In 1925 the author Leslie Hotson uncovered the first new evidence in centuries concerning the death of Christopher Marlowe. Dr. Hotson found, in the Public Record Office in London, the report on the inquest following Marlowe's murder (Hotson 31-4). While leaving a great many things unexplained, the document did at least give the bare details of what the coroner reported to the Privy Council. Four men, Ingram Friser, Nicholas Skeres, Robert Poley, and Marlowe had a meeting at the home of a widow named Mrs. Bull around ten o'clock in the morning that May day. In a room within her home, the four men met and talked. They were served dinner (the noonday meal,) and then walked in the garden talking quietly until 6 o'clock. After they had eaten, Marlowe and Friser began quarreling about the bill. Marlowe, the document states, was lying on a bed. The three other men were sitting on a bench with their backs to him, facing a table. The story goes that Marlowe took a knife from Friser and attacked him. Friser was unable to get up and away from Marlowe, because he was sitting in between Skeres and Poley on the bench, so he fought for the dagger and, taking it, stabbed Marlowe above the right eye with a fatal blow (Michell 235).

While on the surface this appears very straightforward, there are some significant problems and unanswered questions. Marlowe had been known to be violent in the past, so the brawl over a dinner bill doesn't seem particularly out of character. However, the bare facts in the coroners's report (and there is nothing currently known to corroborate it, so there is the possiblity that these "facts" are indeed inventions or errors) leave out some particularly important points which would explain a lot. Why, for example, were these four men meeting together in a house-for-hire away from London? Skeres, Friser, and Poley were to varying degrees involved in secret and perhaps shady spying for the government. Was this meeting about espionage business? Friser was soon pardoned, on self-defense, but no evidence of follow-up investigation has been found. The three men present that day -- Skeres, Friser, and Poley -- are the only witnesses, and they may well have been in league against Marlowe for a variety of reasons. It appears that the coroner and the Privy Council took them at their word.

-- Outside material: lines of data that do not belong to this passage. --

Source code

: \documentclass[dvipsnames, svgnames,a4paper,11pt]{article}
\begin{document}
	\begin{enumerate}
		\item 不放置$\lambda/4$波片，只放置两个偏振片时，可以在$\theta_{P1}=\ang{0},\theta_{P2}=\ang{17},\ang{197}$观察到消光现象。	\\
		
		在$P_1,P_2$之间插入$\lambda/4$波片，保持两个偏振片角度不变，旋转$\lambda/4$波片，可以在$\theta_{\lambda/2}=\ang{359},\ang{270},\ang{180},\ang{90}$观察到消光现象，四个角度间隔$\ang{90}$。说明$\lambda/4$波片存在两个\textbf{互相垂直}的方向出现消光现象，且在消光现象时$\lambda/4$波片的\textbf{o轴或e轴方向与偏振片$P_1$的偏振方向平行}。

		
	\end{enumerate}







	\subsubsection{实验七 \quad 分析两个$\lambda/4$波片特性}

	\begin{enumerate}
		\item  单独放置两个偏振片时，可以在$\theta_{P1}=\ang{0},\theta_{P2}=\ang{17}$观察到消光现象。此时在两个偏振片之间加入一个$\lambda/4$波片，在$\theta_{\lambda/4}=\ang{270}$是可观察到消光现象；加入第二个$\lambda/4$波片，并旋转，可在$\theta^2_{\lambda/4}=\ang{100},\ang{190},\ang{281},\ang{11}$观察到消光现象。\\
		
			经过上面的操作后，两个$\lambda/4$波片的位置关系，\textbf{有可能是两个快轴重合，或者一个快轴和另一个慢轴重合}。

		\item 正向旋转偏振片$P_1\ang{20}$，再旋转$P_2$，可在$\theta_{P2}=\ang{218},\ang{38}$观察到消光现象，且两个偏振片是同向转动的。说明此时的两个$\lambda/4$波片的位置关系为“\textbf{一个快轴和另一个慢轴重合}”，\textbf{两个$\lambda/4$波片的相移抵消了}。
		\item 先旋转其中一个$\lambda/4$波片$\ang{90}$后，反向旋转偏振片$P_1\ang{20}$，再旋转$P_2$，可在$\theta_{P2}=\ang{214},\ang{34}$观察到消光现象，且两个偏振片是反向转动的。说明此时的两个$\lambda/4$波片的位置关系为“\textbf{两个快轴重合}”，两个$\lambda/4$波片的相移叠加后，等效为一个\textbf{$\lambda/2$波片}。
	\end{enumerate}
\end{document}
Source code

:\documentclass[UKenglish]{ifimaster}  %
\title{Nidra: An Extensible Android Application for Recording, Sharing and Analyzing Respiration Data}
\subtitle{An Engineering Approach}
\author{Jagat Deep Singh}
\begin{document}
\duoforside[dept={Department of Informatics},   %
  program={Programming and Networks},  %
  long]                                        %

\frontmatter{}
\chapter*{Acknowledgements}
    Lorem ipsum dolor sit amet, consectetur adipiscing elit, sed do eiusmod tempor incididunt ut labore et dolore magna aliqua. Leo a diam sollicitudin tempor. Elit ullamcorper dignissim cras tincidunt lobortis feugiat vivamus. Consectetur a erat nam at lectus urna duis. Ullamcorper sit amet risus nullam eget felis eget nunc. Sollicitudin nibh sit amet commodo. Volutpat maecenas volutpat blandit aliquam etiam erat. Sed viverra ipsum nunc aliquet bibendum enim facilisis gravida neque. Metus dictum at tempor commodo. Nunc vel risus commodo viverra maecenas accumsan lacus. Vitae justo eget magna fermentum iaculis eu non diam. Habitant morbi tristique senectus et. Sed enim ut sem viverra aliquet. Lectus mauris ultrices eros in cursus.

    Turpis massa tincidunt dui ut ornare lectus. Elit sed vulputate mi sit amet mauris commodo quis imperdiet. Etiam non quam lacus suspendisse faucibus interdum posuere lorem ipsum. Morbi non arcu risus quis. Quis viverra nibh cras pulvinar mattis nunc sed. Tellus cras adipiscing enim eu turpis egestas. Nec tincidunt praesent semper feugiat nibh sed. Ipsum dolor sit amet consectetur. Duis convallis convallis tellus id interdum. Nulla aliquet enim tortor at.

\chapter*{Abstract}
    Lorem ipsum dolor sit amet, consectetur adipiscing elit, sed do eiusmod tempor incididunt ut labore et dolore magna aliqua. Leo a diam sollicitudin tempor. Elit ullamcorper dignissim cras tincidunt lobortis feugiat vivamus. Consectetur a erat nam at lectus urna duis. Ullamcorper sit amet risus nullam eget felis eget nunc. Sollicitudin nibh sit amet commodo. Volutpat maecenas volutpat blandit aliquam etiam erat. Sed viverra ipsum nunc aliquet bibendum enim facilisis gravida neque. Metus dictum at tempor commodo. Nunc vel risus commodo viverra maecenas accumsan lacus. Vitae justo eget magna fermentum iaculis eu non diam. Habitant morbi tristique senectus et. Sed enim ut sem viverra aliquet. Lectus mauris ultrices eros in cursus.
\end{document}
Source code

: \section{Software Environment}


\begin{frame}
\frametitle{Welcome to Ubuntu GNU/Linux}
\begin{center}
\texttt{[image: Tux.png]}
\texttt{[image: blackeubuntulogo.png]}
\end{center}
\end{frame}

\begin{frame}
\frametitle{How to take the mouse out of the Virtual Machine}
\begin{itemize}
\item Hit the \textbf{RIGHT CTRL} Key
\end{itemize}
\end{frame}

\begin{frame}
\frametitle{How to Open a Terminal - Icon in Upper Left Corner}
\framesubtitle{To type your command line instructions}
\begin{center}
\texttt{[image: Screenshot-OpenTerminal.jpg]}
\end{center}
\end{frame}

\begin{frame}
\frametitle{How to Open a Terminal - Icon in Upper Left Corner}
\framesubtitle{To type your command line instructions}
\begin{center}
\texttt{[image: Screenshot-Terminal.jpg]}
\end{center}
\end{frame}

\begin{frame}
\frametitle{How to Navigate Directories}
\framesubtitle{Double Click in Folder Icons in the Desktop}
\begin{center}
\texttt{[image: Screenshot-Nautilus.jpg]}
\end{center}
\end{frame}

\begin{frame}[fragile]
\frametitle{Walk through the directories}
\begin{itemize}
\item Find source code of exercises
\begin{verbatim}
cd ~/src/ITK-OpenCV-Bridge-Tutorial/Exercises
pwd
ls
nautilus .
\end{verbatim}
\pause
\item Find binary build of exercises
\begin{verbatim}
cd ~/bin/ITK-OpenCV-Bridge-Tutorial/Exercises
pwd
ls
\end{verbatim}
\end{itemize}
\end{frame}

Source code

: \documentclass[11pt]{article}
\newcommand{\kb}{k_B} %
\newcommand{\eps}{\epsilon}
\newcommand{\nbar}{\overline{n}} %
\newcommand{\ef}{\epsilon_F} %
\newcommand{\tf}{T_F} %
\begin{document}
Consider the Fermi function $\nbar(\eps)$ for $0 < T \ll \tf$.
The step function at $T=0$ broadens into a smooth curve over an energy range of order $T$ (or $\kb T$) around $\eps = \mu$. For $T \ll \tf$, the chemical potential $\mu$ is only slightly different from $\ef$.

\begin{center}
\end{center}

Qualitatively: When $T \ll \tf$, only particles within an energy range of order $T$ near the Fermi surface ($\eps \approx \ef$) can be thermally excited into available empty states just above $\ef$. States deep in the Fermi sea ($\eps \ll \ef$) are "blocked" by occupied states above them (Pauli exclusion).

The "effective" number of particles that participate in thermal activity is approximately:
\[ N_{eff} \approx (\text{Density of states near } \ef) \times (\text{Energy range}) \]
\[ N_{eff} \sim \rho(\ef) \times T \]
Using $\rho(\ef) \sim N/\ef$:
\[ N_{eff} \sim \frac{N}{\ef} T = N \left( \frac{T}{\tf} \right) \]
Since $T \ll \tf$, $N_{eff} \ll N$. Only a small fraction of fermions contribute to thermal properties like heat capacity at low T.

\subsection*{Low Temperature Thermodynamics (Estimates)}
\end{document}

Another source of suspicion is that this event took place only twelve days after Marlowe had been summoned to appear before the Court of the Star Chamber in London on charges of blasphemy and atheism (Hopkins 135). Marlowe came to court, was indicted on these charges, and then released on bail (Michell 234). The connection between Marlowe's court appearance and his death, since the events are so close in time, has been speculated on by many Marlowe scholars. There is no conclusive evidence, but it is entirely within the realm of possibility that Marlowe's death was no drunken brawl, but rather an execution or assasination because of Marlowe's espionage activities, a religious quarrel, or the Secret Service's suspicion of Marlowe of treason. Entire books have been written on these subjects, and unless new evidence is uncovered, nothing can be stated categorically about Marlowe's death except that it is mysterious indeed.

Certain theorists believe that Marlowe's death was either faked, that Marlowe survived the attack and went into hiding, or that the infamous meeting in Deptford never occurred. If it was, indeed, an official coverup in order to establish Marlowe's death and get him out of the country (for it is not known where Marlowe was buried, and no family members were called to identify the body, Michell 236) it must have been an order from a fairly high official, for it would have required the collusion of several people and the filing of a blatantly false document to the Privy Council. This kind of official coverup, however, is not outside of the realm of possibility; such things occurred in Marlowe's day.

The known facts and documentation of Marlowe's death are obscure and doubtful enough to encourage several different ideas about how the poet and playwright died. These mysteries have added to the romantic and fascinating image of the poet, and has encouraged more scholarship on Marlowe than perhaps there would have been had he died in a more prosaic fashion. Unless another discovery, such has Hotson's, sheds more light on the subject, it seems likely that the competing theories will continue to be debated.